毒舌は危ない香辛料で、濫用すれば因果が回ってくる - シロクマの屑籠
こちらの記事を読みました。
この記事は大きく二段の構成になっていて、最初はhagexさんの
優等生が言ってることはつまらない - Hagex-day info
という記事への言及があり、その後に毒舌に対するシロクマさんの意見が述べられています。
後者の毒舌に対する意見の是非について述べるつもりはないのですが、hagexさんの記事への言及の部分がおかしいことになっているので指摘しておきます。
毒舌は危ない香辛料で、濫用すれば因果が回ってくる - シロクマの屑籠
インターネットじゅうのゲスい文章や悪徳ブロガーに目を光らせているネットウォッチャーのhagexさん。彼がリンク先でこんな事を言ってました。
「優等生の言ってることはつまらない。」
「毒舌は面白いし人の心を動かせる。PVを稼げるよ。」
「ネットの良いところは自由に本音を書けることだ。」
「善の部分だけ見ていてもつまらないし、本質が理解できない。」
「上手に毒舌を使いこなせるブロガーになろう」「嘘が無い、ホンネで語れるインターネットをやりましょう」みたいに読めますね。
この部分ですが、『毒舌は面白いし人の心を動かせる。PVを稼げるよ。』は明らかにリンク先の記事では述べられていません。
むしろそれを否定するような部分があります。
優等生が言ってることはつまらない - Hagex-day info
多くの毒舌系エントリーは「会社の飲み会でハゲの上司が隣に座って最悪だった」といったものが多く、PVは稼げていない。
「髪の不自由な上司が飲み会の隣に座ったので、彼が酔った時にこっそり頭頂部を撮影。iPhoneのAmazonアプリのバーコードスキャンをかけたら、リアップが表示された」ぐらい書ける文章力・発想力・行動力がないとダメ。注目される毒舌エントリーは「芸」が問われる。
これは『毒舌は面白いし人の心を動かせる。PVを稼げるよ。』ではなく、「毒舌は面白くないものが多く、それらはPVは稼げていない」と解釈するのが妥当です。
hagexさんの記事で述べられていることは大きく3つで、それぞれ見出しがつけられています。
優等生が言ってることはつまらない - Hagex-day info
その1 毒舌「芸」がないと注目されない
(中略)
その2 誰でも言える正論はつまらない
(中略)
その3 心の闇を見たい
その2の『正論はつまらない』から毒舌は面白いを導き出せると考える人がいればそれは誤りです。

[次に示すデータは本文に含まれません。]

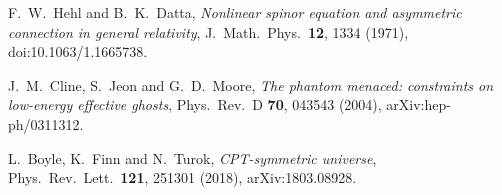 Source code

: F.~W.~Hehl and B.~K.~Datta, \emph{Nonlinear spinor equation and asymmetric connection in general relativity},
J.\ Math.\ Phys.\ \textbf{12}, 1334 (1971), doi:10.1063/1.1665738.

J.~M.~Cline, S.~Jeon and G.~D.~Moore, \emph{The phantom menaced: constraints on low-energy effective ghosts},
Phys.\ Rev.\ D \textbf{70}, 043543 (2004), arXiv:hep-ph/0311312.

L.~Boyle, K.~Finn and N.~Turok, \emph{CPT-symmetric universe}, Phys.\ Rev.\ Lett.\ \textbf{121}, 251301 (2018),
arXiv:1803.08928.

『正論はつまらない』が正しい場合、そこから導き出せるのは対偶の「面白ければ正論ではない」が正しいことだけです。
「正論でなければ面白い」、「毒舌であれば面白い」が正しいとは限りません。
hagexさんの文章では『誰でも言える正論はつまらない』かつ、『多くの毒舌系エントリーは』『PVは稼げていない』と述べられているのです。
hagexさんの記事は、
優等生が言ってることはつまらない - Hagex-day info
確かに単なるネガティブ発言ではPVは稼げないが、私はドンドン投稿して欲しい。
とhagexさんが述べていることも加味して、
「正論はつまらないが、毒舌でも注目されるには芸、テクニックが必要。ただそういった記事が注目されるかどうかとは関係なく、自分は人の心の闇を見たい」
と解釈するのが適当かと思います。
なので、
毒舌は危ない香辛料で、濫用すれば因果が回ってくる - シロクマの屑籠
hagexさんは「毒舌を使いこなすには一定以上の修練とウィット、なにより用心深さが必要だ」と心得ていらっしゃる筈です。にもかかわらず、リンク先にはそういう事はちっとも書いてなくて、
という部分が誤りになっています。
そしてこのhagexさんへの言及の結論部分、
毒舌は危ない香辛料で、濫用すれば因果が回ってくる - シロクマの屑籠
もっと言うと、あの文章を読んで「そっかー、毒舌を織り交ぜたほうが面白いんだなー」なんて鵜呑みにしちゃうようなイノセントな人には毒舌なんて使いこなせるわけがないので、結局のところ、あの文章は初心なネットユーザーを毒舌のダークサイドに引きずり込む以上の効能が無いと思わざるを得ないのです。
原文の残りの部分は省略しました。